The Catalina Goby, though kept by many in warm reef aquariums and considered to be frail, can actually make a hardy captive when kept in more appropriate cooler water environments.
Catalina Gobies frequent areas strewn with rocks or boulders, and are found at depths between 0 and 200 feet (0 to 60 meters). In captivity, they are somewhat territorial toward each other. However, due to their small size, a pair can be kept in moderately sized aquariums. Be sure to provide plenty of hiding places for them. Catalina Gobies normally get along well with other fish and are considered to be reef safe. The main concern in a community containing Catalina Gobies would be the lower temperature requirements of these fish, and the possibility of their being bullied or eaten by larger or aggressive fish. Many people maintain that the Catalina Goby will thrive most easily, and be shown to its best advantage, when kept alone in an aquarium with invertebrates.

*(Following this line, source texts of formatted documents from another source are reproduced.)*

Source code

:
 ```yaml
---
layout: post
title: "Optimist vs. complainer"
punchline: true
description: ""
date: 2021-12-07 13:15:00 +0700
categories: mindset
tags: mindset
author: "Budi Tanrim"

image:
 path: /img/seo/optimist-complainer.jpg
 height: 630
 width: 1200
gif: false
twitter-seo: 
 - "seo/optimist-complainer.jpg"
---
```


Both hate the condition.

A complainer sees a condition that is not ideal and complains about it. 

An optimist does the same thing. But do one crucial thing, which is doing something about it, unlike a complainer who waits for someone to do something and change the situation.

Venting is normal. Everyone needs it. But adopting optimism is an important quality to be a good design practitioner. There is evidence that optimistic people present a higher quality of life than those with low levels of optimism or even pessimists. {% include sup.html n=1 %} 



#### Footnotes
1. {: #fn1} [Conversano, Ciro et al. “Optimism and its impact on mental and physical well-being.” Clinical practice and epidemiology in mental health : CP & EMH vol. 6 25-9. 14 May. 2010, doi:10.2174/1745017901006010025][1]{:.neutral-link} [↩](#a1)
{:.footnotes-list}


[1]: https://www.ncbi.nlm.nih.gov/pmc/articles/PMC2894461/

A mature Catalina Goby is usually around 1 inch (2.5 centimeters) long. They are brilliantly colored in blue and red hues. Most of the fish is a bright orange-red color. Toward the head, vertical blue bars appear, and the head may be almost entirely encompassed by a large band of the bright blue coloration. Like most Gobies, Catalina Gobies have elongated bodies with relatively small fins.
Catalina Gobies are native to eastern Pacific regions, and are most commonly found in the Gulf of California. They are often sold in the pet trade as warm water fish; however, when kept in warm environments their mortality rates are higher. Catalina Gobies may be quite disease resistant, and may live for years rather than months, when kept in appropriate, cooler temperatures.